The idea passed out of a House committee Thursday. It would compel inmate restrooms, changing rooms, and sleeping quarters in correctional facilities to be allocated for use by only one gender. According to the plan, convicts who encounter someone of the opposite sex in any of those areas may sue the institution.

Correctional facilities in the state are already sex-segregated, and Republican Rep. Gene Newman, the bill’s sponsor, could not provide an example of a Mississippi facility requiring a prisoner to share space with someone of the opposite gender. Instead, Newman stated that he introduced the bill in response to persons in other regions of the country receiving accommodations based on their gender identity.

“It gives the inmate a course of action,” Newman explained. “Just watching what’s going on around the country, I mean, you have girls’ sports. You have men claiming to be ladies just to win. It will happen in prison. Men should not be with women. Period.”

The law defines “sex” as “a person’s biological sex, either male or female, as observed or clinically verified at birth.” It has no terminology about intersex people, who are born with physical characteristics that do not fit into traditional male or female categories.

According to Newman, the Alliance for Defending Freedom, a Christian law group, contributed to the bill’s drafting.

Mississippi Rep. Gene Newman, R-Pearl, speaks at the Mississippi Capitol in Jackson, Mississippi, on February 15, 2024. State lawmakers advanced a Newman-sponsored bill out of a House committee Thursday, February 22, that would require inmate restrooms, changing rooms, and sleeping quarters in correctional facilities to be designated for use only by members of one sex. If a prisoner encounters someone of the opposite sex in any of those areas, they may sue the facility.

A brochure provided to lawmakers, which Newman claims was written by the firm, cites a California statute that mandates the state to house transgender convicts in prisons depending on their gender identity, but only if there are no “management or security concerns.”

Transgender inmates are frequently incarcerated according to their sex assigned at birth. Advocates have warned that housing transgender women in male-only facilities can be deadly.

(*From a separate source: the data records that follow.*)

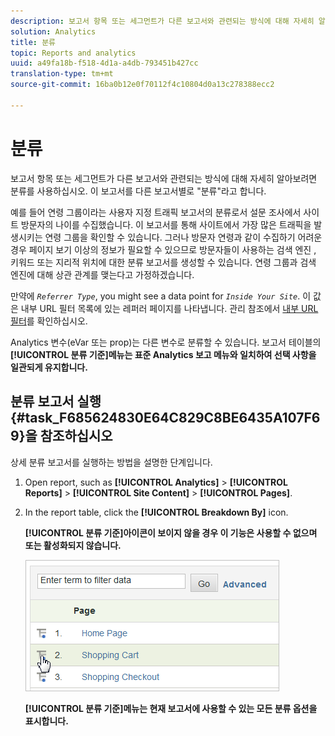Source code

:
 ```yaml
---
description: 보고서 항목 또는 세그먼트가 다른 보고서와 관련되는 방식에 대해 자세히 알아보려면 분류를 사용하십시오. 이 보고서를 다른 보고서별로 "분류"라고 합니다.
solution: Analytics
title: 분류
topic: Reports and analytics
uuid: a49fa18b-f518-4d1a-a4db-793451b427cc
translation-type: tm+mt
source-git-commit: 16ba0b12e0f70112f4c10804d0a13c278388ecc2

---
```



# 분류

보고서 항목 또는 세그먼트가 다른 보고서와 관련되는 방식에 대해 자세히 알아보려면 분류를 사용하십시오. 이 보고서를 다른 보고서별로 "분류"라고 합니다.

예를 들어 연령 그룹이라는 사용자 지정 트래픽 보고서의 분류로서 설문 조사에서 사이트 방문자의 나이를 수집했습니다. 이 보고서를 통해 사이트에서 가장 많은 트래픽을 발생시키는 연령 그룹을 확인할 수 있습니다. 그러나 방문자 연령과 같이 수집하기 어려운 경우 페이지 보기 이상의 정보가 필요할 수 있으므로 방문자들이 사용하는 검색 엔진 , 키워드 또는 지리적 위치에 대한 분류 보고서를 생성할 수 있습니다. 연령 그룹과 검색 엔진에 대해 상관 관계를 맺는다고 가정하겠습니다. 

만약에 *`Referrer Type`*, you might see a data point for *`Inside Your Site`*. 이 값은 내부 URL 필터 목록에 있는 레퍼러 페이지를 나타냅니다. 관리 참조에서 [내부 URL 필터](https://marketing.adobe.com/resources/help/en_US/reference/internal_URL_filter.html)를 확인하십시오.

Analytics 변수(eVar 또는 prop)는 다른 변수로 분류할 수 있습니다. 보고서 테이블의 **[!UICONTROL 분류 기준]메뉴는 표준 Analytics 보고 메뉴와 일치하여 선택 사항을 일관되게 유지합니다.**

## 분류 보고서 실행{#task_F685624830E64C829C8BE6435A107F69}을 참조하십시오 

상세 분류 보고서를 실행하는 방법을 설명한 단계입니다.

<!-- 

t_reports_breakdown.xml

 -->

1. Open report, such as **[!UICONTROL Analytics]** &gt; **[!UICONTROL Reports]** &gt; **[!UICONTROL Site Content]** &gt; **[!UICONTROL Pages]**.
1. In the report table, click the **[!UICONTROL Breakdown By]** icon.

   **[!UICONTROL 분류 기준]아이콘이 보이지 않을 경우 이 기능은 사용할 수 없으며 또는 활성화되지 않습니다.**

   ![](assets/breakdown.png)

   **[!UICONTROL 분류 기준]메뉴는 현재 보고서에 사용할 수 있는 모든 분류 옵션을 표시합니다.**
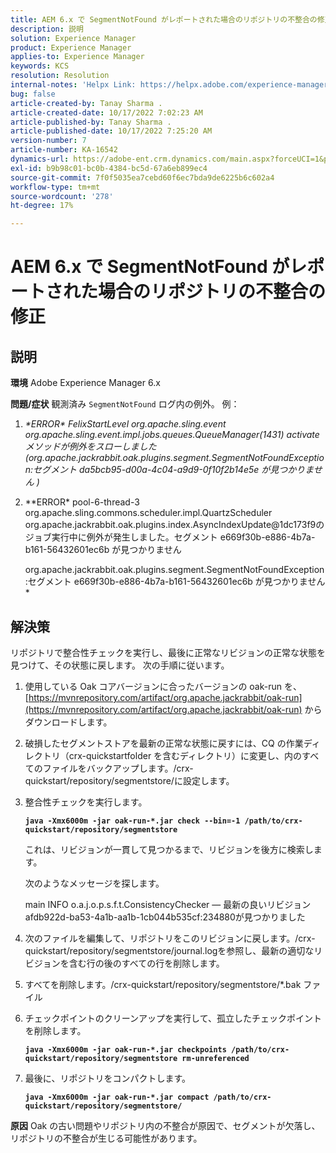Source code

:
 ```yaml
---
title: AEM 6.x で SegmentNotFound がレポートされた場合のリポジトリの不整合の修正
description: 説明
solution: Experience Manager
product: Experience Manager
applies-to: Experience Manager
keywords: KCS
resolution: Resolution
internal-notes: 'Helpx Link: https://helpx.adobe.com/experience-manager/kb/fix-inconsistencies-in-the-repository-when-segmentnotfound-issue.html'
bug: false
article-created-by: Tanay Sharma .
article-created-date: 10/17/2022 7:02:23 AM
article-published-by: Tanay Sharma .
article-published-date: 10/17/2022 7:25:20 AM
version-number: 7
article-number: KA-16542
dynamics-url: https://adobe-ent.crm.dynamics.com/main.aspx?forceUCI=1&pagetype=entityrecord&etn=knowledgearticle&id=fd6f3fa4-e94d-ed11-bba2-0022480868ff
exl-id: b9b98c01-bc0b-4384-bc5d-67a6eb899ec4
source-git-commit: 7f0f5035ea7cebd60f6ec7bda9de6225b6c602a4
workflow-type: tm+mt
source-wordcount: '278'
ht-degree: 17%

---
```


# AEM 6.x で SegmentNotFound がレポートされた場合のリポジトリの不整合の修正

## 説明

<b>環境</b>
Adobe Experience Manager 6.x


<b>問題/症状</b>
観測済み `SegmentNotFound` ログ内の例外。 例：

1. *\*ERROR\* FelixStartLevel org.apache.sling.event org.apache.sling.event.impl.jobs.queues.QueueManager(1431) activate メソッドが例外をスローしました (org.apache.jackrabbit.oak.plugins.segment.SegmentNotFoundException:セグメント da5bcb95-d00a-4c04-a9d9-0f10f2b14e5e が見つかりません )*
2. *\*ERROR\* pool-6-thread-3 org.apache.sling.commons.scheduler.impl.QuartzScheduler org.apache.jackrabbit.oak.plugins.index.AsyncIndexUpdate@1dc173f9のジョブ実行中に例外が発生しました。セグメント e669f30b-e886-4b7a-b161-56432601ec6b が見つかりません

   org.apache.jackrabbit.oak.plugins.segment.SegmentNotFoundException:セグメント e669f30b-e886-4b7a-b161-56432601ec6b が見つかりません*



## 解決策


リポジトリで整合性チェックを実行し、最後に正常なリビジョンの正常な状態を見つけて、その状態に戻します。 次の手順に従います。

1. 使用している Oak コアバージョンに合ったバージョンの oak-run を、[https://mvnrepository.com/artifact/org.apache.jackrabbit/oak-run](https://mvnrepository.com/artifact/org.apache.jackrabbit/oak-run) からダウンロードします。
2. 破損したセグメントストアを最新の正常な状態に戻すには、CQ の作業ディレクトリ（crx-quickstartfolder を含むディレクトリ）に変更し、内のすべてのファイルをバックアップします。/crx-quickstart/repository/segmentstore/に設定します。
3. 整合性チェックを実行します。

   <b>`java -Xmx6000m -jar oak-run-*.jar check --bin=-1 /path/to/crx-quickstart/repository/segmentstore`</b>



   これは、リビジョンが一貫して見つかるまで、リビジョンを後方に検索します。



   次のようなメッセージを探します。

   main INFO o.a.j.o.p.s.f.t.ConsistencyChecker — 最新の良いリビジョン afdb922d-ba53-4a1b-aa1b-1cb044b535cf:234880が見つかりました


4. 次のファイルを編集して、リポジトリをこのリビジョンに戻します。/crx-quickstart/repository/segmentstore/journal.logを参照し、最新の適切なリビジョンを含む行の後のすべての行を削除します。
5. すべてを削除します。/crx-quickstart/repository/segmentstore/\*.bak ファイル
6. チェックポイントのクリーンアップを実行して、孤立したチェックポイントを削除します。

   <b>`java -Xmx6000m -jar oak-run-*.jar checkpoints /path/to/crx-quickstart/repository/segmentstore rm-unreferenced`</b>


7. 最後に、リポジトリをコンパクトします。

   <b>`java -Xmx6000m -jar oak-run-*.jar compact /path/to/crx-quickstart/repository/segmentstore/`</b>



<b>原因</b>
Oak の古い問題やリポジトリ内の不整合が原因で、セグメントが欠落し、リポジトリの不整合が生じる可能性があります。
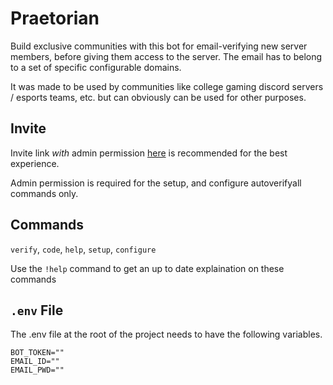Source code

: # Praetorian
Build exclusive communities with this bot for email-verifying new server members, before giving them access to the server. The email has to belong to a set of specific configurable domains.

It was made to be used by communities like college gaming discord servers / esports teams, etc. but can obviously can be used for other purposes.

## Invite
Invite link *with* admin permission [here](https://discord.com/api/oauth2/authorize?client_id=835201049701646336&permissions=8&scope=bot) is recommended for the best experience.

Admin permission is required for the setup, and configure autoverifyall commands only.

## Commands
`verify`, `code`, `help`, `setup`, `configure`

Use the `!help` command to get an up to date explaination on these commands

## `.env` File
The .env file at the root of the project needs to have the following variables.
```env
BOT_TOKEN=""
EMAIL_ID=""
EMAIL_PWD=""
```
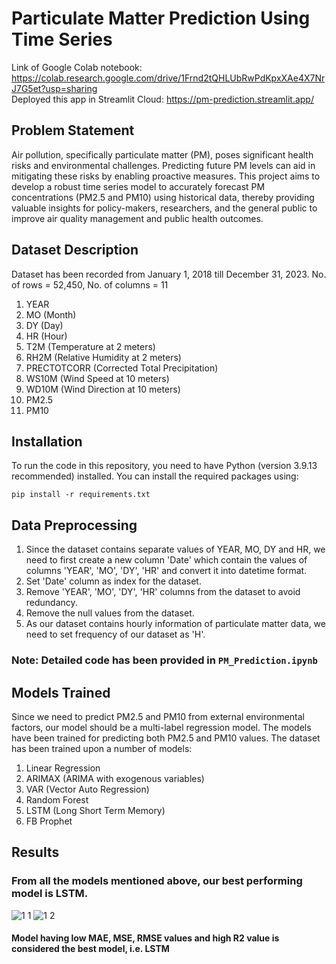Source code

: # Particulate Matter Prediction Using Time Series
Link of Google Colab notebook: https://colab.research.google.com/drive/1Frnd2tQHLUbRwPdKpxXAe4X7NrJ7G5et?usp=sharing   
Deployed this app in Streamlit Cloud: https://pm-prediction.streamlit.app/
## Problem Statement
Air pollution, specifically particulate matter (PM), poses significant health risks and environmental challenges. Predicting future PM levels can aid in mitigating these risks by enabling proactive measures. This project aims to develop a robust time series model to accurately forecast PM concentrations (PM2.5 and PM10) using historical data, thereby providing valuable insights for policy-makers, researchers, and the general public to improve air quality management and public health outcomes.
## Dataset Description
Dataset has been recorded from January 1, 2018 till December 31, 2023. 
No. of rows = 52,450, 
No. of columns = 11
1. YEAR
2. MO (Month)
3. DY (Day)
4. HR (Hour)
5. T2M (Temperature at 2 meters)
6. RH2M (Relative Humidity at 2 meters)
7. PRECTOTCORR (Corrected Total Precipitation)
8. WS10M (Wind Speed at 10 meters)
9. WD10M (Wind Direction at 10 meters)
10. PM2.5
11. PM10
## Installation
To run the code in this repository, you need to have Python (version 3.9.13 recommended) installed. You can install the required packages using:

```bashfrequency 
pip install -r requirements.txt
```
## Data Preprocessing
1. Since the dataset contains separate values of YEAR, MO, DY and HR, we need to first create a new column 'Date' which contain the values of columns 'YEAR', 'MO', 'DY', 'HR' and convert it into datetime format.
2. Set 'Date' column as index for the dataset.
3. Remove 'YEAR', 'MO', 'DY', 'HR' columns from the dataset to avoid redundancy.
4. Remove the null values from the dataset.
5. As our dataset contains hourly information of particulate matter data, we need to set frequency of our dataset as 'H'.
### Note: Detailed code has been provided in `PM_Prediction.ipynb`

## Models Trained
Since we need to predict PM2.5 and PM10 from external environmental factors, our model should be a multi-label regression model. The models have been trained for predicting both PM2.5 and PM10 values. The dataset has been trained upon a number of models:
1. Linear Regression
2. ARIMAX (ARIMA with exogenous variables)
3. VAR (Vector Auto Regression)
4. Random Forest
5. LSTM (Long Short Term Memory)
6. FB Prophet
## Results
### From all the models mentioned above, our best performing model is LSTM.
![1 1](https://github.com/Tejas320/Particulate_Matter_Prediction/assets/73283098/a2102f4b-e5a5-4f6d-917d-7edfc8a2b022)
![1 2](https://github.com/Tejas320/Particulate_Matter_Prediction/assets/73283098/1a30d4c1-cc7a-43e3-b727-409e0a6545ac)
#### Model having low MAE, MSE, RMSE values and high R2 value is considered the best model, i.e. LSTM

According to a study on California law provided by the state’s Office of the Inspector General, 382 persons have requested gender-based transfers by December 2022.

The state held hearings on 55 out of 382 requests, granting 36 and refusing 19. According to the report, none of the hearings during that time period involved incarcerated inmates asking a transfer from a women’s prison to a men’s prison.

The Mississippi measure was filed as part of a broader movement in conservative states to ban transgender athletes, gender-affirming care, and drag shows. This year, Republican lawmakers are exploring a fresh set of proposals that would limit medical care for transgender children and, in some cases, adults. This marks a return to the subject a year after a slew of high-profile proposals entered law, sparking challenges.

In 2023, Newman proposed a law in Mississippi that prohibits anyone under the age of 18 from receiving gender-affirming hormones or surgery.

The newest bill introduced by Newman is awaiting review by the full House.

 

(This news report is from a syndicated feed. THND team members did not write or edit the content except for the headline.)